Document images with source code
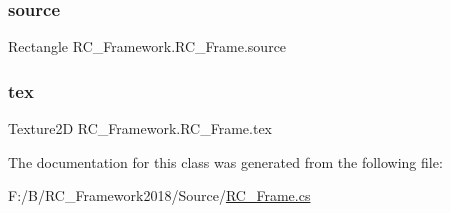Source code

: \subsubsection{\texorpdfstring{source}{source}}
{\footnotesize\ttfamily Rectangle R\+C\+\_\+\+Framework.\+R\+C\+\_\+\+Frame.\+source}

\mbox{\label{class_r_c___framework_1_1_r_c___frame_a1cf940e9c27e48778d926c5cecea5544}} 
\subsubsection{\texorpdfstring{tex}{tex}}
{\footnotesize\ttfamily Texture2D R\+C\+\_\+\+Framework.\+R\+C\+\_\+\+Frame.\+tex}



The documentation for this class was generated from the following file\+:\begin{DoxyCompactItemize}
\item 
F\+:/\+B/\+R\+C\+\_\+\+Framework2018/\+Source/\mbox{\hyperlink{_r_c___frame_8cs}{R\+C\+\_\+\+Frame.\+cs}}\end{DoxyCompactItemize}
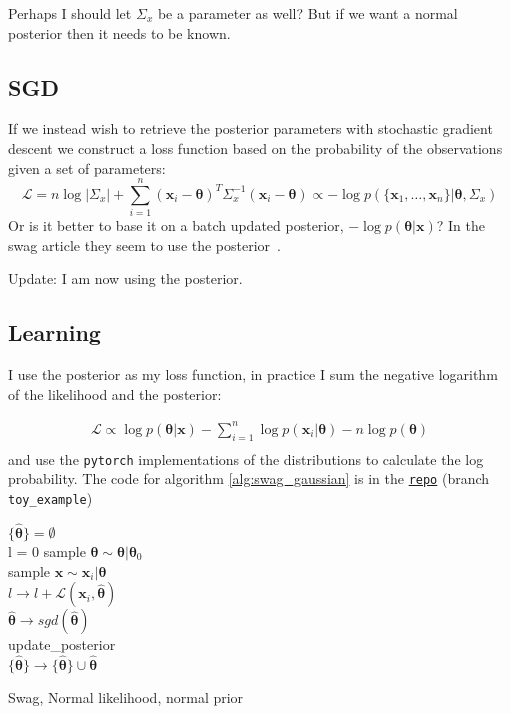 Perhaps I should let $\Sigma_x$ be a parameter as well? But if we want a normal posterior then it needs to be known.



\subsection{SGD}

If we instead wish to retrieve the posterior parameters with stochastic gradient descent we construct a loss function based on the probability of the observations given a set of parameters:
\begin{equation}
  \mathcal{L} = n \log |\Sigma_x| + \displaystyle{\sum_{i=1}^n} (\bm{x}_i - \bm{\theta})^T \Sigma_x^{-1} (\bm{x}_i - \bm{\theta}) \propto - \log p(\{\bm{x}_1, \dots, \bm{x}_n\}| \bm{\theta}, \Sigma_x)
\end{equation}
Or is it better to base it on a batch updated posterior, $-\log p(\bm{\theta}| \bm{x})$? In the swag article they seem to use the posterior~\cite{swag}.

Update: I am now using the posterior.

\subsection{Learning}

I use the posterior as my loss function, in practice I sum the negative logarithm of the likelihood and the posterior:

\begin{align}
  \mathcal{L} \propto \log p( \bm{\theta} | \bm{x} )- \displaystyle{\sum_{i=1}^n} \log p( \bm{x}_i | \bm{\theta} ) - n \log p( \bm{\theta} ) \nonumber \\ 
\end{align}
and use the \texttt{pytorch} implementations of the distributions to calculate the log probability. The code for algorithm \ref{alg:swag_gaussian} is in the
\href{https://github.com/probabilisticdeeplearning/swa_gaussian/tree/toy_example}{\texttt{repo}} (branch \texttt{toy\_example})

\begin{algorithm}

  \Output{$\{\bm{\hat{\theta}}\}$}
  $\{\bm{\hat{\theta}}\} = \emptyset$\\
  {
    {
      l = 0
      {
        sample $\bm{\theta} \sim \bm{\theta} | \bm{\theta}_0$\\
        sample $\bm{x} \sim \bm{x}_i | \bm{\theta}$\\
        $l \to l + \mathcal{L}(\bm{x}_i, \bm{\hat{\theta}})$\\
      }
      $\bm{\hat{\theta}} \to sgd(\bm{\hat{\theta}})$\\
      update\_posterior\\
      $\{\bm{\hat{\theta}}\} \to \{\bm{\hat{\theta}}\} \cup \bm{\hat{\theta}}$
    }
  }
  \caption{Swag, Normal likelihood, normal prior}
  \label{alg:swag_gaussian}
\end{algorithm}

Try it>
A faithful, complete copy of the entries is required, without the pictures.

Solution>
Source code

: \subsubsection{\texorpdfstring{source}{source}}
{\footnotesize\ttfamily Rectangle R\+C\+\_\+\+Framework.\+R\+C\+\_\+\+Frame.\+source}

\mbox{\label{class_r_c___framework_1_1_r_c___frame_a1cf940e9c27e48778d926c5cecea5544}} 
\subsubsection{\texorpdfstring{tex}{tex}}
{\footnotesize\ttfamily Texture2D R\+C\+\_\+\+Framework.\+R\+C\+\_\+\+Frame.\+tex}



The documentation for this class was generated from the following file\+:\begin{DoxyCompactItemize}
\item 
F\+:/\+B/\+R\+C\+\_\+\+Framework2018/\+Source/\mbox{\hyperlink{_r_c___frame_8cs}{R\+C\+\_\+\+Frame.\+cs}}\end{DoxyCompactItemize}
 Perhaps I should let $\Sigma_x$ be a parameter as well? But if we want a normal posterior then it needs to be known.



\subsection{SGD}

If we instead wish to retrieve the posterior parameters with stochastic gradient descent we construct a loss function based on the probability of the observations given a set of parameters:
\begin{equation}
  \mathcal{L} = n \log |\Sigma_x| + \displaystyle{\sum_{i=1}^n} (\bm{x}_i - \bm{\theta})^T \Sigma_x^{-1} (\bm{x}_i - \bm{\theta}) \propto - \log p(\{\bm{x}_1, \dots, \bm{x}_n\}| \bm{\theta}, \Sigma_x)
\end{equation}
Or is it better to base it on a batch updated posterior, $-\log p(\bm{\theta}| \bm{x})$? In the swag article they seem to use the posterior~\cite{swag}.

Update: I am now using the posterior.

\subsection{Learning}

I use the posterior as my loss function, in practice I sum the negative logarithm of the likelihood and the posterior:

\begin{align}
  \mathcal{L} \propto \log p( \bm{\theta} | \bm{x} )- \displaystyle{\sum_{i=1}^n} \log p( \bm{x}_i | \bm{\theta} ) - n \log p( \bm{\theta} ) \nonumber \\ 
\end{align}
and use the \texttt{pytorch} implementations of the distributions to calculate the log probability. The code for algorithm \ref{alg:swag_gaussian} is in the
\href{https://github.com/probabilisticdeeplearning/swa_gaussian/tree/toy_example}{\texttt{repo}} (branch \texttt{toy\_example})

\begin{algorithm}

  \Output{$\{\bm{\hat{\theta}}\}$}
  $\{\bm{\hat{\theta}}\} = \emptyset$\\
  {
    {
      l = 0
      {
        sample $\bm{\theta} \sim \bm{\theta} | \bm{\theta}_0$\\
        sample $\bm{x} \sim \bm{x}_i | \bm{\theta}$\\
        $l \to l + \mathcal{L}(\bm{x}_i, \bm{\hat{\theta}})$\\
      }
      $\bm{\hat{\theta}} \to sgd(\bm{\hat{\theta}})$\\
      update\_posterior\\
      $\{\bm{\hat{\theta}}\} \to \{\bm{\hat{\theta}}\} \cup \bm{\hat{\theta}}$
    }
  }
  \caption{Swag, Normal likelihood, normal prior}
  \label{alg:swag_gaussian}
\end{algorithm}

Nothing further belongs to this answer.